BEGIN Data excerpts

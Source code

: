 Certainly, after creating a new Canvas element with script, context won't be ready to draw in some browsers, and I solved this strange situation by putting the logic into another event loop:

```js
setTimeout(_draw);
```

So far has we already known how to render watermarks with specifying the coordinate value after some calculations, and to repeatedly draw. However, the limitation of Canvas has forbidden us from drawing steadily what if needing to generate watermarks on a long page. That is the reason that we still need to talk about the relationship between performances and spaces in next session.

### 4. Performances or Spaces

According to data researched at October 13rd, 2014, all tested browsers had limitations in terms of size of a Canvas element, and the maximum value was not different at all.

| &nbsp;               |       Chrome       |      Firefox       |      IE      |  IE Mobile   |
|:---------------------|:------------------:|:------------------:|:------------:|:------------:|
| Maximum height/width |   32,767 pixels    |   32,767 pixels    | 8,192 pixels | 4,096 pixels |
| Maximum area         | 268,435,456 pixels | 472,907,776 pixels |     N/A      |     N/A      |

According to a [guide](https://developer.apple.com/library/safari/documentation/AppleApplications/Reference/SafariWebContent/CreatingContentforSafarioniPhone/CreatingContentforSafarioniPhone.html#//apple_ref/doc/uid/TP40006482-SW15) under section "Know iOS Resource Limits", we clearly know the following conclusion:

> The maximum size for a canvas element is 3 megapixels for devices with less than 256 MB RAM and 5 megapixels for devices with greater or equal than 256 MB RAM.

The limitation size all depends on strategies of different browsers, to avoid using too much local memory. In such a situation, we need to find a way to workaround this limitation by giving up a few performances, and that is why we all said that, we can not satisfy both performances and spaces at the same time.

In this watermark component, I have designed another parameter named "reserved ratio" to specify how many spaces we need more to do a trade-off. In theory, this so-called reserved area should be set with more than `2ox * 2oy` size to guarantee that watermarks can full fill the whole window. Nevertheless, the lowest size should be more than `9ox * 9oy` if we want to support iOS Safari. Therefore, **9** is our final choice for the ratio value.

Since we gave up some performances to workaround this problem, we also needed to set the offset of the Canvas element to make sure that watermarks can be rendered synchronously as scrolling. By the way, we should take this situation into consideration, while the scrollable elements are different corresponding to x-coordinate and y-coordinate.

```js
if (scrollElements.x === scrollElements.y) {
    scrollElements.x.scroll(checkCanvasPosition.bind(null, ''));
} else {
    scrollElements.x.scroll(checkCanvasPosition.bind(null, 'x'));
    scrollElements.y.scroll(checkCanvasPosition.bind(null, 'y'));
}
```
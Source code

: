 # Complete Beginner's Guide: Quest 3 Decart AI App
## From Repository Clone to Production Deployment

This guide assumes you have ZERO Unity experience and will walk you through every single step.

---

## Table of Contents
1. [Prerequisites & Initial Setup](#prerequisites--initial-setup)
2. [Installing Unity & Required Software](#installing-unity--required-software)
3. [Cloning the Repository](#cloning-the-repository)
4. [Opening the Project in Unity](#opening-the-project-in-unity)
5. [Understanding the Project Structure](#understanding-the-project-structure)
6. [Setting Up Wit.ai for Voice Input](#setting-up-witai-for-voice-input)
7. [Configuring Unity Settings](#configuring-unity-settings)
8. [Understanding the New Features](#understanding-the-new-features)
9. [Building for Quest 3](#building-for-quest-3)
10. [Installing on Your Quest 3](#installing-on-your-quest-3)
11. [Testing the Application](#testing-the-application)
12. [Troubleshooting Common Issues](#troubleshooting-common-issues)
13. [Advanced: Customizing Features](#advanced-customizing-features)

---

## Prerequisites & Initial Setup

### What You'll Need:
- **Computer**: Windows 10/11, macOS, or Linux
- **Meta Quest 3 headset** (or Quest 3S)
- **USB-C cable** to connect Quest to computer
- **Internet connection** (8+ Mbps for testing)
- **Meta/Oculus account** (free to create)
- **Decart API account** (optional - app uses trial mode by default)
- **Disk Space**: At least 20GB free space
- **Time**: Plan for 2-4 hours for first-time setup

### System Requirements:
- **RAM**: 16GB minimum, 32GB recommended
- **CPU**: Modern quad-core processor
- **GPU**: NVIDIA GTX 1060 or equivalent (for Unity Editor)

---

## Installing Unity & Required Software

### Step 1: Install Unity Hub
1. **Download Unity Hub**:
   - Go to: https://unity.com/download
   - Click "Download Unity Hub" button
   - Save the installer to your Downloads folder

END Data excerpts

=== To do ===
Report how many lines in the data above contain "understanding", without any other words.

=== Task response ===
2